---- Exercise materials

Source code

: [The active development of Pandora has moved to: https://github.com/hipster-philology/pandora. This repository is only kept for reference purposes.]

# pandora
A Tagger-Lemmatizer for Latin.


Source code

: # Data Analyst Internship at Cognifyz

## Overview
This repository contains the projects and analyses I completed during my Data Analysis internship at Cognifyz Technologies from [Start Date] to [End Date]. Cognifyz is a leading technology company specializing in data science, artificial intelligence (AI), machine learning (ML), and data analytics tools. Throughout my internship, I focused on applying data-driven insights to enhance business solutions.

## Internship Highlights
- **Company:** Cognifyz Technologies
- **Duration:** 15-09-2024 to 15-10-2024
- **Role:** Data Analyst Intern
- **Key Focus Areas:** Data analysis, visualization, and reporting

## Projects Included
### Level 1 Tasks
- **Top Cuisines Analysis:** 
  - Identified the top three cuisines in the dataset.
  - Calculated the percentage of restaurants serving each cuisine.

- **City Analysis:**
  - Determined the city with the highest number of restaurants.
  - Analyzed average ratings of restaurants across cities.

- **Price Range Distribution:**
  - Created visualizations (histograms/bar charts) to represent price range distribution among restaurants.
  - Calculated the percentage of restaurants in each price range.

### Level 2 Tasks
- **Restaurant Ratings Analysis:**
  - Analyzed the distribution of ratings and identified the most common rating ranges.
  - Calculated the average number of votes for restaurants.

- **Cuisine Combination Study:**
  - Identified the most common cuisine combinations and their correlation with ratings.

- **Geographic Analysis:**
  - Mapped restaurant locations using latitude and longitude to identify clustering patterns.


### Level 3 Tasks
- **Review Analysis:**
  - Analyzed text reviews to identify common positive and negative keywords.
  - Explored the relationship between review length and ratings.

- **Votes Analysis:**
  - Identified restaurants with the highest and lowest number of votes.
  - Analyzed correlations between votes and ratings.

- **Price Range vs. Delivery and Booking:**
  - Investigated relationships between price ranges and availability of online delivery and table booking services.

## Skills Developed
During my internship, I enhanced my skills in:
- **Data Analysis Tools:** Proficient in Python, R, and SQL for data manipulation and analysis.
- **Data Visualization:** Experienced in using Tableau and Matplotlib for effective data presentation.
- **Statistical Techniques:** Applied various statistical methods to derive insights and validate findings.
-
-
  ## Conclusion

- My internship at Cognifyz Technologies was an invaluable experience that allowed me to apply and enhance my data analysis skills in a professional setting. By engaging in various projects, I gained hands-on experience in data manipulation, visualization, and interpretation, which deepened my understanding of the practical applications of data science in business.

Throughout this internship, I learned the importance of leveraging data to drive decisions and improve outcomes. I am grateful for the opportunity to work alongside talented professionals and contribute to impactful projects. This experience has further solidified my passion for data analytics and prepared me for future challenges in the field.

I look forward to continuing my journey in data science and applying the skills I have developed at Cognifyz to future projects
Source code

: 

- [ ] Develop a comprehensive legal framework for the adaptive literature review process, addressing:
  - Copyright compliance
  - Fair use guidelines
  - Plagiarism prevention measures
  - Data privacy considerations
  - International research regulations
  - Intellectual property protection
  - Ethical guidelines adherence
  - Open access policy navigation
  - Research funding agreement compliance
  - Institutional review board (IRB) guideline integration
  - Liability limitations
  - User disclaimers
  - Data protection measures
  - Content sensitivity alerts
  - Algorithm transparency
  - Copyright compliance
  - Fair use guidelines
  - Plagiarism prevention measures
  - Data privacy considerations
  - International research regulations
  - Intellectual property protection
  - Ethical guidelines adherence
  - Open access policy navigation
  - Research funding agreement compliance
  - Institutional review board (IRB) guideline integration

--------

Action item » Your reply must be a faithful copy of each entry above.

Response area »
Source code

: [The active development of Pandora has moved to: https://github.com/hipster-philology/pandora. This repository is only kept for reference purposes.]

# pandora
A Tagger-Lemmatizer for Latin.


Source code

: # Data Analyst Internship at Cognifyz

## Overview
This repository contains the projects and analyses I completed during my Data Analysis internship at Cognifyz Technologies from [Start Date] to [End Date]. Cognifyz is a leading technology company specializing in data science, artificial intelligence (AI), machine learning (ML), and data analytics tools. Throughout my internship, I focused on applying data-driven insights to enhance business solutions.

## Internship Highlights
- **Company:** Cognifyz Technologies
- **Duration:** 15-09-2024 to 15-10-2024
- **Role:** Data Analyst Intern
- **Key Focus Areas:** Data analysis, visualization, and reporting

## Projects Included
### Level 1 Tasks
- **Top Cuisines Analysis:** 
  - Identified the top three cuisines in the dataset.
  - Calculated the percentage of restaurants serving each cuisine.

- **City Analysis:**
  - Determined the city with the highest number of restaurants.
  - Analyzed average ratings of restaurants across cities.

- **Price Range Distribution:**
  - Created visualizations (histograms/bar charts) to represent price range distribution among restaurants.
  - Calculated the percentage of restaurants in each price range.

### Level 2 Tasks
- **Restaurant Ratings Analysis:**
  - Analyzed the distribution of ratings and identified the most common rating ranges.
  - Calculated the average number of votes for restaurants.

- **Cuisine Combination Study:**
  - Identified the most common cuisine combinations and their correlation with ratings.

- **Geographic Analysis:**
  - Mapped restaurant locations using latitude and longitude to identify clustering patterns.


### Level 3 Tasks
- **Review Analysis:**
  - Analyzed text reviews to identify common positive and negative keywords.
  - Explored the relationship between review length and ratings.

- **Votes Analysis:**
  - Identified restaurants with the highest and lowest number of votes.
  - Analyzed correlations between votes and ratings.

- **Price Range vs. Delivery and Booking:**
  - Investigated relationships between price ranges and availability of online delivery and table booking services.

## Skills Developed
During my internship, I enhanced my skills in:
- **Data Analysis Tools:** Proficient in Python, R, and SQL for data manipulation and analysis.
- **Data Visualization:** Experienced in using Tableau and Matplotlib for effective data presentation.
- **Statistical Techniques:** Applied various statistical methods to derive insights and validate findings.
-
-
  ## Conclusion

- My internship at Cognifyz Technologies was an invaluable experience that allowed me to apply and enhance my data analysis skills in a professional setting. By engaging in various projects, I gained hands-on experience in data manipulation, visualization, and interpretation, which deepened my understanding of the practical applications of data science in business.

Throughout this internship, I learned the importance of leveraging data to drive decisions and improve outcomes. I am grateful for the opportunity to work alongside talented professionals and contribute to impactful projects. This experience has further solidified my passion for data analytics and prepared me for future challenges in the field.

I look forward to continuing my journey in data science and applying the skills I have developed at Cognifyz to future projects
Source code

: 

- [ ] Develop a comprehensive legal framework for the adaptive literature review process, addressing:
  - Copyright compliance
  - Fair use guidelines
  - Plagiarism prevention measures
  - Data privacy considerations
  - International research regulations
  - Intellectual property protection
  - Ethical guidelines adherence
  - Open access policy navigation
  - Research funding agreement compliance
  - Institutional review board (IRB) guideline integration
  - Liability limitations
  - User disclaimers
  - Data protection measures
  - Content sensitivity alerts
  - Algorithm transparency
  - Copyright compliance
  - Fair use guidelines
  - Plagiarism prevention measures
  - Data privacy considerations
  - International research regulations
  - Intellectual property protection
  - Ethical guidelines adherence
  - Open access policy navigation
  - Research funding agreement compliance
  - Institutional review board (IRB) guideline integration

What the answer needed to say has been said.